I’m mostly a mobile workstation kind of guy, but the opportunity to play with the latest and greatest in consumer CPUs was too tempting, so I agreed to receive a dual-dual core workstation into my home studio for the holidays. The 50+ pound rackmount unit that I found on my doorstep did not put my mind at ease, however. As soon as I picked it up I knew this thing was serious. When I pulled it out of the box, I had a minor breakdown. It seems the bulk of the weight is due to the ridiculously overbuilt pcAudioLabs case this thing is housed in.

I’m not sure who decided that audio computers have to have gigantic steel cases with locked gates, but it’s not high on my list of priorities for a workstation. Regardless, the first challenge was finding a place to put this behemoth. At this weight, it would crush my SKB racks, even if they were deep enough to contain this beast, which they’re not. A weekend woodshop session resulted in a piece of furniture suitable for the dual-dual and I was off to the races.

Powering up is a mystical experience, similar to that scene in Frankenstein when Herr Doctor throws the giant switch to bring the creature to life. My hair was raised in anticipation as the machine’s many fans kicked in. Given that I have a one-room studio, the sound proved to be a problem. It’s LOUD, and the foam-lined gate on the overbuilt case does nothing to quiet it down. This unit was clearly designed for a production studio with a separate equipment room, but for most project studios and home setups, this thing might be a bit much. Nonetheless, remote operation is a relatively easy thing to accomplish these days. If nothing else, a small baffled-foam soundproofing setup will clear up the worst of it for monitoring. Close miking and low-noise ambient recordings are still best done in a separate room, though.

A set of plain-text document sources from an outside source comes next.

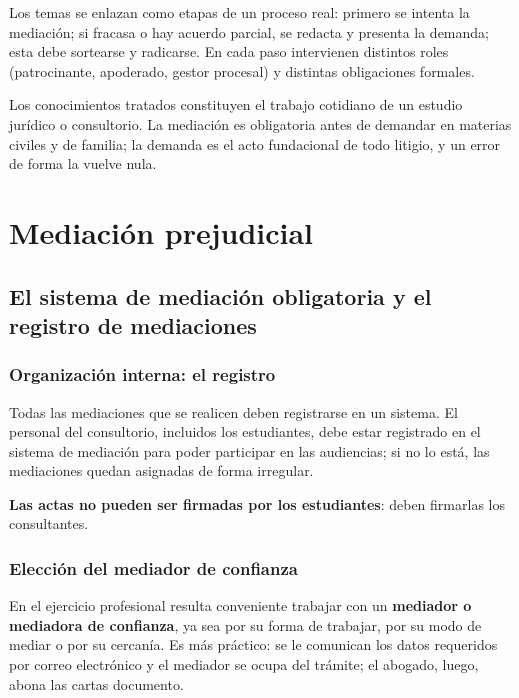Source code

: \documentclass[12pt,oneside]{book}
\begin{document}
Los temas se enlazan como etapas de un proceso real: primero se intenta la mediación; si fracasa o hay acuerdo parcial, se redacta y presenta la demanda; esta debe sortearse y radicarse. En cada paso intervienen distintos roles (patrocinante, apoderado, gestor procesal) y distintas obligaciones formales.

\begin{note}
Los conocimientos tratados constituyen el trabajo cotidiano de un estudio jurídico o consultorio. La mediación es obligatoria antes de demandar en materias civiles y de familia; la demanda es el acto fundacional de todo litigio, y un error de forma la vuelve nula.
\end{note}

\chapter{Mediación prejudicial}

\section{El sistema de mediación obligatoria y el registro de mediaciones}

\subsection{Organización interna: el registro}

Todas las mediaciones que se realicen deben registrarse en un sistema. El personal del consultorio, incluidos los estudiantes, debe estar registrado en el sistema de mediación para poder participar en las audiencias; si no lo está, las mediaciones quedan asignadas de forma irregular.

\textbf{Las actas no pueden ser firmadas por los estudiantes}: deben firmarlas los consultantes.

\subsection{Elección del mediador de confianza}

En el ejercicio profesional resulta conveniente trabajar con un \textbf{mediador o mediadora de confianza}, ya sea por su forma de trabajar, por su modo de mediar o por su cercanía. Es más práctico: se le comunican los datos requeridos por correo electrónico y el mediador se ocupa del trámite; el abogado, luego, abona las cartas documento.
\end{document}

I must admit that the first thing I did was load in Unreal Tournament and slap on a pair of headphones to use with the onboard nVidia nForce soundcard. The Dual Opteron rocked it all at maximum speed. The nForce is actually a pretty nice sounding card, way better than a SoundBlaster, for sure, but I knew I would need more than the 1/8" I/Os when I got to the real work. Latency was also an issue with the nVidia, so I brought in an RME HDSP PC card with a Multiface II interface and got down to business.

Oh my, oh my! This thing is faaast! After running some of the fastest laptops around, I thought I had an inkling of what this thing might do, but I still haven’t seen anything like a dual-dual core before. I plugged in the RME, opened ACID, and ran it at 24-bit/96kHz while playing Unreal Tournament. It didn’t even blink. Loading Cakewalk’s Project5 on top of all that did result in a slight increase in fan speed, but installation was hassle-free and the program ran with no noticeable performance reduction or increased latency. Over the next few days, I loaded as many effects as I could, and eventually I did need to close the video game while I was working. The AMD was still capable of some rather extreme multitasking, though, with ACID, Project5, and a dozen VST effects going at once.

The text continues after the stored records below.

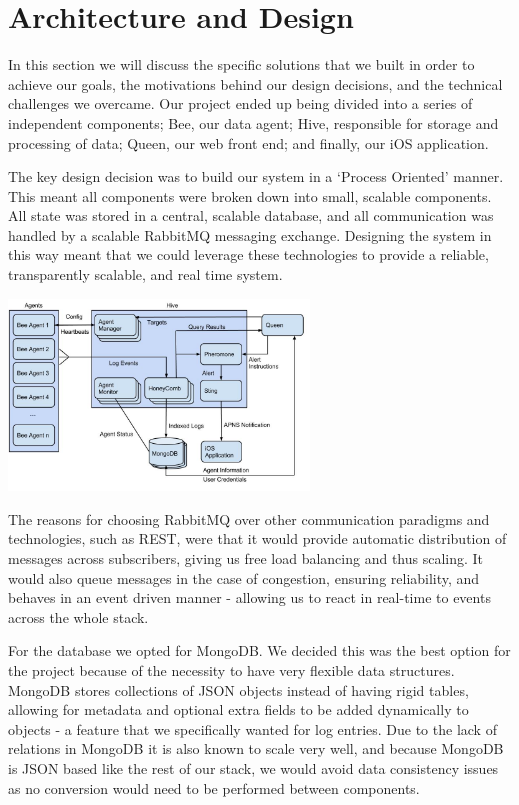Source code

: \section{Architecture and Design}

In this section we will discuss the specific solutions that we built in order to
achieve our goals, the motivations behind our design decisions, and the
technical challenges we overcame. Our project ended up being divided into a
series of independent components; Bee, our data agent; Hive, responsible for
storage and processing of data; Queen, our web front end; and finally, our iOS
application.

The key design decision was to build our system in a ‘Process Oriented’ manner.
This meant all components were broken down into small, scalable components. All
state was stored in a central, scalable database, and all communication was
handled by a scalable RabbitMQ\cite{rabbit} messaging exchange. Designing the system in
this way meant that we could leverage these technologies to provide a reliable,
transparently scalable, and real time system.

\vspace{10 mm}
\graphicspath{{./pics/}}
\includegraphics[width=8cm, keepaspectratio]{design.jpg}
\vspace{10 mm}

The reasons for choosing RabbitMQ over other communication paradigms and
technologies, such as REST, were that it would provide automatic distribution of
messages across subscribers, giving us free load balancing and thus scaling. It
would also queue messages in the case of congestion, ensuring reliability, and
behaves in an event driven manner - allowing us to react in real-time to events
across the whole stack.

For the database we opted for MongoDB\cite{mongo}. We decided this was the best option
for the project because of the necessity to have very flexible data structures.
MongoDB stores collections of JSON objects instead of having rigid tables,
allowing for metadata and optional extra fields to be added dynamically to
objects - a feature that we specifically wanted for log entries. Due to the
lack of relations in MongoDB it is also known to scale very well, and because
MongoDB is JSON based like the rest of our stack, we would avoid data
consistency issues as no conversion would need to be performed between
components.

Video games aside, this unit certainly provided the best digital audio that this home-studio hack has ever worked with. I did run some benchmark utilities on the unit, just to see what the numbers were. This proved to be pointless for comparison because the dual Opteron is the benchmark. The unit actually came with some over-clocking software, too. I didn’t have time to use it, anyway, but frankly, I was a little scared to try. I mentally compared it to putting a nitrous injector in a Dodge Viper. Sure, it’ll accelerate that much faster, but can I control it? That is a question best left to more intrepid souls than myself, however.

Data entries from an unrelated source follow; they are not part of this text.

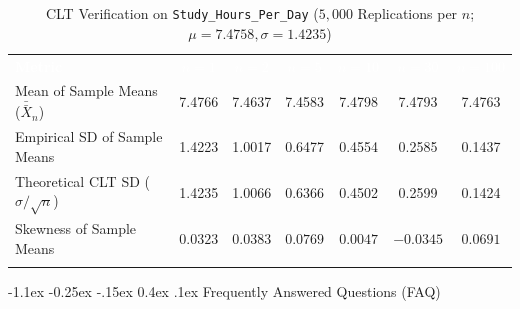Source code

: \documentclass[11pt,a4paper]{article}
\makeatletter
\newcommand{\hd}[1]{\textcolor{white}{\textbf{#1}}}
\renewcommand{\arraystretch}{1.04}
\renewcommand\section{\@startsection {section}{1}{\z@}%
                                   {-1.1ex \@plus -0.25ex \@minus -.15ex}%
                                   {0.4ex \@plus.1ex}%
                                   {\normalfont\large\bfseries\color{accent}}}
\makeatother
\begin{document}
\begin{table}[!htbp]
\centering
\caption{CLT Verification on \texttt{Study\_Hours\_Per\_Day} ($5,000$ Replications per $n$; $\mu = 7.4758, \sigma = 1.4235$)}
\label{tab:clt}
\footnotesize
\renewcommand{\arraystretch}{1.08}
\setlength{\tabcolsep}{5pt}
\begin{tabularx}{\textwidth}{>{\raggedright\arraybackslash}X c c c c c c}
\arrayrulecolor{accent}\toprule[1.2pt]
\rowcolor{accent}
\hd{Metric} & \hd{$n = 1$} & \hd{$n = 2$} & \hd{$n = 5$} & \hd{$n = 10$} & \hd{$n = 30$} & \hd{$n = 100$} \\
\arrayrulecolor{accent!40}\midrule
Mean of Sample Means ($\bar{\bar{X}}_n$) & 7.4766 & 7.4637 & 7.4583 & 7.4798 & 7.4793 & 7.4763 \\
\rowcolor{accent!5}
Empirical SD of Sample Means & 1.4223 & 1.0017 & 0.6477 & 0.4554 & 0.2585 & 0.1437 \\
\rowcolor{accent!5}
Theoretical CLT SD ($\sigma/\sqrt{n}$) & 1.4235 & 1.0066 & 0.6366 & 0.4502 & 0.2599 & 0.1424 \\
Skewness of Sample Means & $0.0323$ & $0.0383$ & $0.0769$ & $0.0047$ & $-0.0345$ & $0.0691$ \\
\arrayrulecolor{accent}\bottomrule[1.2pt]
\end{tabularx}
\end{table}

\newpage
\section{Frequently Answered Questions (FAQ)}
\end{document}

The AMD’s generous 2GB of RAM provides plenty of room for those I-need-it-now files with no noticeable decrease in performance, even on large projects. There’s also an 80GB primary hard drive, giving one plenty of room to load in, say, an entire laptop hard drive, if so inclined. The 320GB RAID drive provides generous, reliable storage as well. If that’s not enough, there’s room in the case for another hard drive, and even another couple small drives (provided you can figure out how to open the case). Given all this, my usual collection of USB and FireWire drives seem positively glacial in comparison, but the unit has two USB ports on the front panel, and four more on the back, with one FireWire port on the back. That and the array of PCI slots (both 64-bit and 32-bit) make for plenty of connectivity.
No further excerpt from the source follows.